Fri, March 22, 2:30 to 3:45pm, Baltimore Convention Center, Floor: Level 1, Exhibit Hall B

Integrative Statement

Previous research underscores the significance of interparental conflict on children’s social-emotional development. Verbal and physical aggression (destructive conflict) have been associated with internalizing and externalizing symptoms, and decreased attachment security (Posada & Pratt, 2008). Yet parents vary in their approaches to conflict, with some using more constructive strategies (i.e., cooperation and resolution). Despite evidence indicating that the way parents handle conflict plays a role in children’s responses (Davies & Cummings, 1994), little is known about how conflict strategies relate to child-parent attachment relationships. Further, studies examining relations between conflict and children’s development have focused on school-age children and adolescents, although early childhood is a time of increased interparental conflict (Mitnick et al., 2009). Further, while parental sensitivity is a key predictor of children’s attachment security, these relationships exist within family systems comprised of several subsystems (e.g., interparental relationship). Examining how conflict strategies influence attachment security reveals mechanisms explaining interrelations between subsystems. Importantly, conflict may disrupt parental sensitivity (Margolin et al., 2004), suggesting that sensitivity may partially mediate the associations between conflict and child outcomes. We examine associations between interparental conflict strategies, parental sensitivity, and children’s attachment security in mother-child and father-child dyads during toddlerhood.
A middle-class, nonclinical, sample of 66 triads (mother, father, child) participated. Children (50% female) were on average 29.21 months. Mothers were on average 31.59 years, while fathers were 33.22 years. Parents reported on their conflict strategies using the Conflicts and Problem-Solving Scales (Kerig, 1996). Parental sensitivity and children's attachment security were observed by independent observers across four visits: one home and one park visit each with mother and father. Sensitivity was measured using the Caregiving Behavior for Preschoolers Q-Set (Posada et al., 1998). Security was measured using the Attachment Q-Set (Waters, 1995). Composite sensitivity and security scores were computed by averaging park and home visit descriptions for each individual and correlating the description to the criterion sort for the ideally sensitive parent or secure child, respectively. See Table 1 for descriptives and correlations among key variables.

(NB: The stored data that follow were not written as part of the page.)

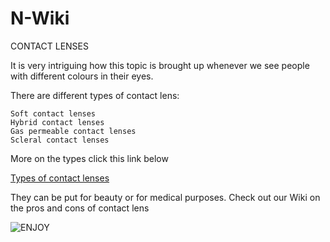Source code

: # N-Wiki
CONTACT LENSES 

It is very intriguing how this topic is brought up whenever we see people with different colours in their eyes. 

There are different types of contact lens:

```
Soft contact lenses
Hybrid contact lenses
Gas permeable contact lenses
Scleral contact lenses
```
More on the types click this link below

[Types of contact lenses](https://www.eanw.net/blog/medically-necessary-contact-lenses)

They can be put for beauty or for medical purposes. 
Check out our Wiki on the pros and cons of contact lens

![ENJOY](https://thumbs.dreamstime.com/b/word-enjoy-handwritten-whiteboard-enjoy-167996726.jpg)
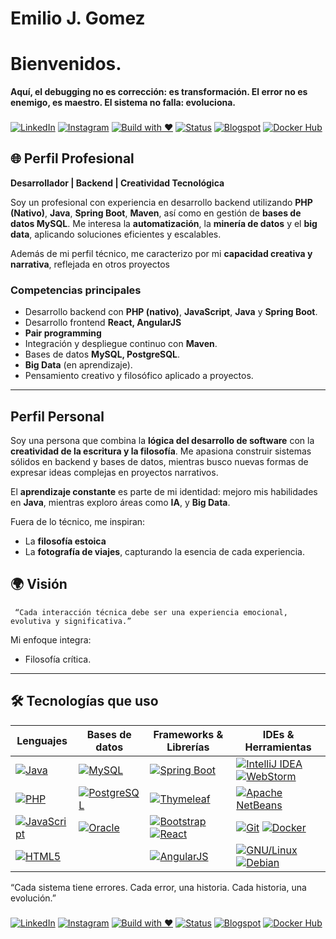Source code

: # Emilio J. Gomez 
# Bienvenidos.
 **Aquí, el debugging no es corrección: es transformación. El error no es enemigo, es maestro. El sistema no falla: evoluciona.**
###  
[![LinkedIn](https://img.shields.io/badge/LinkedIn-%230A66C2.svg?logo=linkedin&logoColor=white)](https://www.linkedin.com/in/moleculax) [![Instagram](https://img.shields.io/badge/Instagram-%23E4405F.svg?logo=instagram&logoColor=white)](https://www.instagram.com/moleculax)   [![Build with ❤️](https://img.shields.io/badge/built%20with-%E2%9D%A4-red)]() [![Status](https://img.shields.io/badge/status-en%20evolución-8A2BE2)]()  [![Blogspot](https://img.shields.io/badge/Blogspot-%23FF5722.svg?logo=blogger&logoColor=white)](http://moleculax.blogspot.com) [![Docker Hub](https://img.shields.io/badge/Docker-%230db7ed.svg?logo=docker&logoColor=white)](https://hub.docker.com/u/moleculax)

## 🌐 Perfil Profesional

**Desarrollador  | Backend  | Creatividad Tecnológica**

Soy un profesional con experiencia en desarrollo backend utilizando **PHP (Nativo)**, **Java**, **Spring Boot**, **Maven**, así como en gestión de **bases de datos MySQL**. Me interesa la **automatización**, la **minería de datos** y el **big data**, aplicando soluciones eficientes y escalables.
 

Además de mi perfil técnico, me caracterizo por mi **capacidad creativa y narrativa**, reflejada en otros proyectos 

### Competencias principales
- Desarrollo backend con **PHP (nativo)**, **JavaScript**, **Java** y **Spring Boot**.
- Desarrollo frontend **React, AngularJS**
- **Pair programming**
- Integración y despliegue continuo con **Maven**.
- Bases de datos **MySQL, PostgreSQL**.
-  **Big Data** (en aprendizaje).
- Pensamiento creativo y filosófico aplicado a proyectos.

---

##  Perfil Personal

Soy una persona que combina la **lógica del desarrollo de software** con la **creatividad de la escritura y la filosofía**. Me apasiona construir sistemas sólidos en backend y bases de datos, mientras busco nuevas formas de expresar ideas complejas en proyectos narrativos.

El **aprendizaje constante** es parte de mi identidad: mejoro mis habilidades en **Java**, mientras exploro áreas como **IA**, y  **Big Data**.

Fuera de lo técnico, me inspiran:
- La **filosofía estoica**
- La **fotografía de viajes**, capturando la esencia de cada experiencia.

## 🌍 Visión
```
 “Cada interacción técnica debe ser una experiencia emocional, evolutiva y significativa.”
```
Mi enfoque integra:
- Filosofía crítica.

---

## 🛠️ Tecnologías que uso





| Lenguajes                              | Bases de datos                                                                 | Frameworks & Librerías                                                           | IDEs & Herramientas                                                              |
|----------------------------------------|--------------------------------------------------------------------------------|----------------------------------------------------------------------------------|----------------------------------------------------------------------------------|
| [![Java](https://img.shields.io/badge/Java-007396.svg?logo=java&logoColor=white)](https://www.java.com/) | [![MySQL](https://img.shields.io/badge/MySQL-4479A1.svg?logo=mysql&logoColor=white)](https://www.mysql.com/) | [![Spring Boot](https://img.shields.io/badge/Spring_Boot-6DB33F.svg?logo=springboot&logoColor=white)](https://spring.io/projects/spring-boot) | [![IntelliJ IDEA](https://img.shields.io/badge/IntelliJ_IDEA-000000.svg?logo=intellijidea&logoColor=white)](https://www.jetbrains.com/idea/) [![WebStorm](https://img.shields.io/badge/WebStorm-000000.svg?logo=webstorm&logoColor=white)](https://www.jetbrains.com/webstorm/) |
| [![PHP](https://img.shields.io/badge/PHP-777BB4.svg?logo=php&logoColor=white)](https://www.php.net/) | [![PostgreSQL](https://img.shields.io/badge/PostgreSQL-4169E1.svg?logo=postgresql&logoColor=white)](https://www.postgresql.org/) | [![Thymeleaf](https://img.shields.io/badge/Thymeleaf-005F0F.svg?logo=thymeleaf&logoColor=white)](https://www.thymeleaf.org/) | [![Apache NetBeans](https://img.shields.io/badge/Apache_NetBeans-1B6AC6.svg?logo=apache&logoColor=white)](https://netbeans.apache.org/) |
| [![JavaScript](https://img.shields.io/badge/JavaScript-F7DF1E.svg?logo=javascript&logoColor=black)](https://developer.mozilla.org/en-US/docs/Web/JavaScript) | [![Oracle](https://img.shields.io/badge/Oracle-F80000.svg?logo=oracle&logoColor=white)](https://www.oracle.com/database/) | [![Bootstrap](https://img.shields.io/badge/Bootstrap-7952B3.svg?logo=bootstrap&logoColor=white)](https://getbootstrap.com/) [![React](https://img.shields.io/badge/React-61DAFB.svg?logo=react&logoColor=black)](https://react.dev/) | [![Git](https://img.shields.io/badge/Git-F05032.svg?logo=git&logoColor=white)](https://git-scm.com/) [![Docker](https://img.shields.io/badge/Docker-2496ED.svg?logo=docker&logoColor=white)](https://www.docker.com/) |
| [![HTML5](https://img.shields.io/badge/HTML5-E34F26.svg?logo=html5&logoColor=white)](https://developer.mozilla.org/en-US/docs/Web/HTML) | &nbsp; | [![AngularJS](https://img.shields.io/badge/AngularJS-E23237.svg?logo=angularjs&logoColor=white)](https://angularjs.org/) | [![GNU/Linux](https://img.shields.io/badge/GNU/Linux-333333.svg?logo=linux&logoColor=white)](https://www.gnu.org/) [![Debian](https://img.shields.io/badge/Debian-A81D33.svg?logo=debian&logoColor=white)](https://www.debian.org/) |




 “Cada sistema tiene errores. Cada error, una historia. Cada historia, una evolución.”



###  
[![LinkedIn](https://img.shields.io/badge/LinkedIn-%230A66C2.svg?logo=linkedin&logoColor=white)](https://www.linkedin.com/in/moleculax) [![Instagram](https://img.shields.io/badge/Instagram-%23E4405F.svg?logo=instagram&logoColor=white)](https://www.instagram.com/moleculax)   [![Build with ❤️](https://img.shields.io/badge/built%20with-%E2%9D%A4-red)]() [![Status](https://img.shields.io/badge/status-en%20evolución-8A2BE2)]()  [![Blogspot](https://img.shields.io/badge/Blogspot-%23FF5722.svg?logo=blogger&logoColor=white)](http://moleculax.blogspot.com) [![Docker Hub](https://img.shields.io/badge/Docker-%230db7ed.svg?logo=docker&logoColor=white)](https://hub.docker.com/u/moleculax)
###


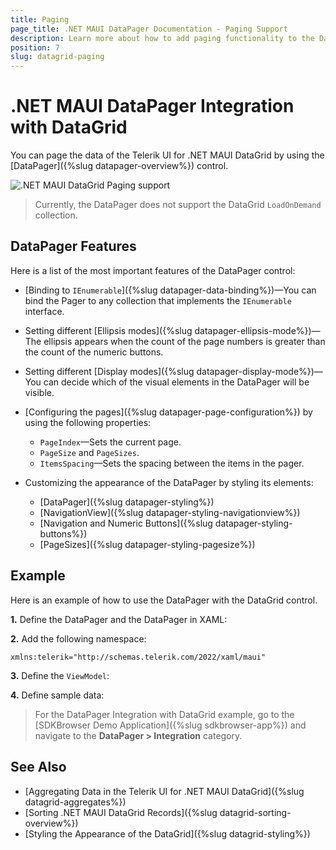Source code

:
 ```yaml
---
title: Paging
page_title: .NET MAUI DataPager Documentation - Paging Support
description: Learn more about how to add paging functionality to the DataGrid for .NET MAUI.
position: 7
slug: datagrid-paging
---
```


# .NET MAUI DataPager Integration with DataGrid

You can page the data of the Telerik UI for .NET MAUI DataGrid by using the [DataPager]({%slug datapager-overview%}) control.

![.NET MAUI DataGrid Paging support](images/datagrid-datapager.png)

>Currently, the DataPager does not support the DataGrid `LoadOnDemand` collection.

## DataPager Features

Here is a list of the most important features of the DataPager control:

* [Binding to `IEnumerable`]({%slug datapager-data-binding%})&mdash;You can bind the Pager to any collection that implements the `IEnumerable` interface.
* Setting different [Ellipsis modes]({%slug datapager-ellipsis-mode%})&mdash;The ellipsis appears when the count of the page numbers is greater than the count of the numeric buttons.
* Setting different [Display modes]({%slug datapager-display-mode%})&mdash;You can decide which of the visual elements in the DataPager will be visible.
* [Configuring the pages]({%slug datapager-page-configuration%}) by using the following properties:
    * `PageIndex`&mdash;Sets the current page.
    * `PageSize` and `PageSizes`.
    * `ItemsSpacing`&mdash;Sets the spacing between the items in the pager.

* Customizing the appearance of the DataPager by styling its elements:
    * [DataPager]({%slug datapager-styling%})
    * [NavigationView]({%slug datapager-styling-navigationview%})
    * [Navigation and Numeric Buttons]({%slug datapager-styling-buttons%})
    * [PageSizes]({%slug datapager-styling-pagesize%})

## Example 

Here is an example of how to use the DataPager with the DataGrid control.

**1.** Define the DataPager and the DataPager in XAML:

<snippet id='datagrid-datapager' />

**2.** Add the following namespace:

```XAML
xmlns:telerik="http://schemas.telerik.com/2022/xaml/maui"
```

**3.** Define the `ViewModel`:

<snippet id='datagrid-datapager-viewmodel' />

**4.** Define sample data:

<snippet id='datagrid-datapager-data' />

> For the DataPager Integration with DataGrid example, go to the [SDKBrowser Demo Application]({%slug sdkbrowser-app%}) and navigate to the **DataPager > Integration** category.

## See Also

- [Aggregating Data in the Telerik UI for .NET MAUI DataGrid]({%slug datagrid-aggregates%})
- [Sorting .NET MAUI DataGrid Records]({%slug datagrid-sorting-overview%})
- [Styling the Appearance of the DataGrid]({%slug datagrid-styling%})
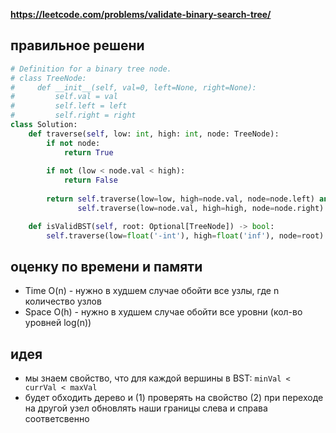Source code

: **https://leetcode.com/problems/validate-binary-search-tree/**

## правильное решени
```python
# Definition for a binary tree node.
# class TreeNode:
#     def __init__(self, val=0, left=None, right=None):
#         self.val = val
#         self.left = left
#         self.right = right
class Solution:
    def traverse(self, low: int, high: int, node: TreeNode):
        if not node:
            return True
        
        if not (low < node.val < high):
            return False
        
        return self.traverse(low=low, high=node.val, node=node.left) and \
               self.traverse(low=node.val, high=high, node=node.right)

    def isValidBST(self, root: Optional[TreeNode]) -> bool:
        self.traverse(low=float('-int'), high=float('inf'), node=root)
```

## оценку по времени и памяти
- Time  O(n) - нужно в худшем случае обойти все узлы, где n количество узлов
- Space O(h) - нужно в худшем случае обойти все уровни (кол-во уровней log(n))

## идея
- мы знаем свойство, что для каждой вершины в BST: `minVal < currVal < maxVal`
- будет обходить дерево и (1) проверять на свойство (2) при переходе на другой узел обновлять наши границы слева и справа соответсвенно
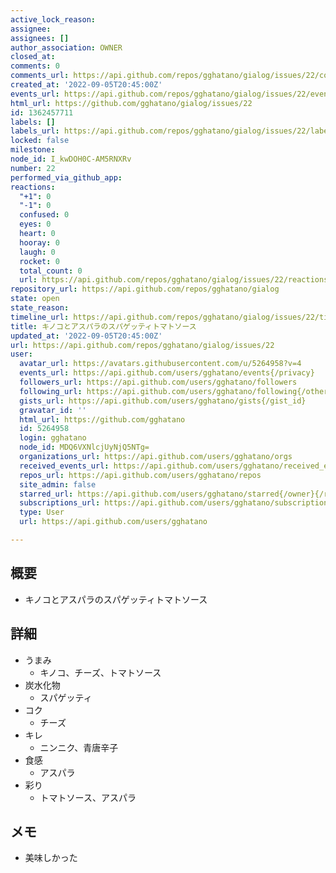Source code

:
 ```yaml
---
active_lock_reason: 
assignee: 
assignees: []
author_association: OWNER
closed_at: 
comments: 0
comments_url: https://api.github.com/repos/gghatano/gialog/issues/22/comments
created_at: '2022-09-05T20:45:00Z'
events_url: https://api.github.com/repos/gghatano/gialog/issues/22/events
html_url: https://github.com/gghatano/gialog/issues/22
id: 1362457711
labels: []
labels_url: https://api.github.com/repos/gghatano/gialog/issues/22/labels{/name}
locked: false
milestone: 
node_id: I_kwDOH0C-AM5RNXRv
number: 22
performed_via_github_app: 
reactions:
  "+1": 0
  "-1": 0
  confused: 0
  eyes: 0
  heart: 0
  hooray: 0
  laugh: 0
  rocket: 0
  total_count: 0
  url: https://api.github.com/repos/gghatano/gialog/issues/22/reactions
repository_url: https://api.github.com/repos/gghatano/gialog
state: open
state_reason: 
timeline_url: https://api.github.com/repos/gghatano/gialog/issues/22/timeline
title: キノコとアスパラのスパゲッティトマトソース
updated_at: '2022-09-05T20:45:00Z'
url: https://api.github.com/repos/gghatano/gialog/issues/22
user:
  avatar_url: https://avatars.githubusercontent.com/u/5264958?v=4
  events_url: https://api.github.com/users/gghatano/events{/privacy}
  followers_url: https://api.github.com/users/gghatano/followers
  following_url: https://api.github.com/users/gghatano/following{/other_user}
  gists_url: https://api.github.com/users/gghatano/gists{/gist_id}
  gravatar_id: ''
  html_url: https://github.com/gghatano
  id: 5264958
  login: gghatano
  node_id: MDQ6VXNlcjUyNjQ5NTg=
  organizations_url: https://api.github.com/users/gghatano/orgs
  received_events_url: https://api.github.com/users/gghatano/received_events
  repos_url: https://api.github.com/users/gghatano/repos
  site_admin: false
  starred_url: https://api.github.com/users/gghatano/starred{/owner}{/repo}
  subscriptions_url: https://api.github.com/users/gghatano/subscriptions
  type: User
  url: https://api.github.com/users/gghatano

---
```

## 概要
- キノコとアスパラのスパゲッティトマトソース

## 詳細
- うまみ
  - キノコ、チーズ、トマトソース
- 炭水化物
  - スパゲッティ
- コク
  - チーズ
- キレ
  - ニンニク、青唐辛子
- 食感
  - アスパラ
- 彩り
  - トマトソース、アスパラ

## メモ
- 美味しかった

Main analyses employed two separate simultaneous equation models to examine associations between conflict, sensitivity, and security, for each parent (see figure 1). Maternal use of constructive and destructive conflict strategies was unrelated to either maternal sensitivity or security with mother. However, maternal sensitivity was a significant predictor of security with mother. Fathers’ constructive conflict strategies were unrelated to either paternal sensitivity or security with father. However, although destructive conflict strategies were not directly related to security with father, they were negatively related to paternal sensitivity and paternal sensitivity was positively related to security with father. Thus, results revealed a significant indirect pathway from paternal destructive conflict strategies to security with father through paternal sensitivity, (β = .15, p = .06). Findings suggest that while fathers’ sensitivity helps explain how paternal conflict strategies begin to influence attachment security in early life, this is not true for mothers. The need to examine multiple family relationships in context to best understand the quality of parental caregiving and children’s attachment security will be discussed.